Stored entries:
>>>>

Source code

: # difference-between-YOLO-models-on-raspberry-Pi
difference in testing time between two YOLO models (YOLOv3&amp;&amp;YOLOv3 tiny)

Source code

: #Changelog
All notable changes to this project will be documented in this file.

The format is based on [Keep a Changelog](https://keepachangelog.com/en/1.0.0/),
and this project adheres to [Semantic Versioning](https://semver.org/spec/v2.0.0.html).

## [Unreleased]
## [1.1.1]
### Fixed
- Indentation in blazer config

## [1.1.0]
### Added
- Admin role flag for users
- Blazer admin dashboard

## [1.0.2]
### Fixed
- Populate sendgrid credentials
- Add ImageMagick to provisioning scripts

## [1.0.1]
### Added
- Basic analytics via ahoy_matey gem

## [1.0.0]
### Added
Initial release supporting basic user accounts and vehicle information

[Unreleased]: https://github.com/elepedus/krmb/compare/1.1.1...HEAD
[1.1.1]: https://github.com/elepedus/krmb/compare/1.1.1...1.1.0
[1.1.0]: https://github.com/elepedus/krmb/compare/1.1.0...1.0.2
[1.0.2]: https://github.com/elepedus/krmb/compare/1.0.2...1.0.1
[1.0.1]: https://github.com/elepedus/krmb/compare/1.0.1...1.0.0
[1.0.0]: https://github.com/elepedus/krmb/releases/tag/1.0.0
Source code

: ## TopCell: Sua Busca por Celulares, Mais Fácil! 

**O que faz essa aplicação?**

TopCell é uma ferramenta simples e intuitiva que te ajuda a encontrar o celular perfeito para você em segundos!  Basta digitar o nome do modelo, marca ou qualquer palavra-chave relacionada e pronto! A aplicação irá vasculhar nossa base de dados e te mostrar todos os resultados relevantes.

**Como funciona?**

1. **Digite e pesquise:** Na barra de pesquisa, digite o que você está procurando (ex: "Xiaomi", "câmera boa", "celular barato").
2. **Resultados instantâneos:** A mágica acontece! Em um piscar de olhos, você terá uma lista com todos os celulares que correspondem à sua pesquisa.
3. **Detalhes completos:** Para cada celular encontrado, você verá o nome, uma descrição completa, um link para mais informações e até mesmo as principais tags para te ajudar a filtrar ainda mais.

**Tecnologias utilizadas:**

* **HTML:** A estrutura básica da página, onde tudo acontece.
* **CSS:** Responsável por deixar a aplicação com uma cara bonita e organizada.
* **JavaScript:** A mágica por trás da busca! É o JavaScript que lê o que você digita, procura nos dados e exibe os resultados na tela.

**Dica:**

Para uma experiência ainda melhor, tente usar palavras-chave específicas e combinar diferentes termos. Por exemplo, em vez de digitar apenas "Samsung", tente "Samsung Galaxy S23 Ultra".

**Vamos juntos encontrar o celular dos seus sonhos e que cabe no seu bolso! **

<<<<

### Exercise directions
Give the entries again exactly, every one.

### Your response
Source code

: # difference-between-YOLO-models-on-raspberry-Pi
difference in testing time between two YOLO models (YOLOv3&amp;&amp;YOLOv3 tiny)

Source code

: #Changelog
All notable changes to this project will be documented in this file.

The format is based on [Keep a Changelog](https://keepachangelog.com/en/1.0.0/),
and this project adheres to [Semantic Versioning](https://semver.org/spec/v2.0.0.html).

## [Unreleased]
## [1.1.1]
### Fixed
- Indentation in blazer config

## [1.1.0]
### Added
- Admin role flag for users
- Blazer admin dashboard

## [1.0.2]
### Fixed
- Populate sendgrid credentials
- Add ImageMagick to provisioning scripts

## [1.0.1]
### Added
- Basic analytics via ahoy_matey gem

## [1.0.0]
### Added
Initial release supporting basic user accounts and vehicle information

[Unreleased]: https://github.com/elepedus/krmb/compare/1.1.1...HEAD
[1.1.1]: https://github.com/elepedus/krmb/compare/1.1.1...1.1.0
[1.1.0]: https://github.com/elepedus/krmb/compare/1.1.0...1.0.2
[1.0.2]: https://github.com/elepedus/krmb/compare/1.0.2...1.0.1
[1.0.1]: https://github.com/elepedus/krmb/compare/1.0.1...1.0.0
[1.0.0]: https://github.com/elepedus/krmb/releases/tag/1.0.0
Source code

: ## TopCell: Sua Busca por Celulares, Mais Fácil! 

**O que faz essa aplicação?**

TopCell é uma ferramenta simples e intuitiva que te ajuda a encontrar o celular perfeito para você em segundos!  Basta digitar o nome do modelo, marca ou qualquer palavra-chave relacionada e pronto! A aplicação irá vasculhar nossa base de dados e te mostrar todos os resultados relevantes.

**Como funciona?**

1. **Digite e pesquise:** Na barra de pesquisa, digite o que você está procurando (ex: "Xiaomi", "câmera boa", "celular barato").
2. **Resultados instantâneos:** A mágica acontece! Em um piscar de olhos, você terá uma lista com todos os celulares que correspondem à sua pesquisa.
3. **Detalhes completos:** Para cada celular encontrado, você verá o nome, uma descrição completa, um link para mais informações e até mesmo as principais tags para te ajudar a filtrar ainda mais.

**Tecnologias utilizadas:**

* **HTML:** A estrutura básica da página, onde tudo acontece.
* **CSS:** Responsável por deixar a aplicação com uma cara bonita e organizada.
* **JavaScript:** A mágica por trás da busca! É o JavaScript que lê o que você digita, procura nos dados e exibe os resultados na tela.

**Dica:**

Para uma experiência ainda melhor, tente usar palavras-chave específicas e combinar diferentes termos. Por exemplo, em vez de digitar apenas "Samsung", tente "Samsung Galaxy S23 Ultra".

**Vamos juntos encontrar o celular dos seus sonhos e que cabe no seu bolso! **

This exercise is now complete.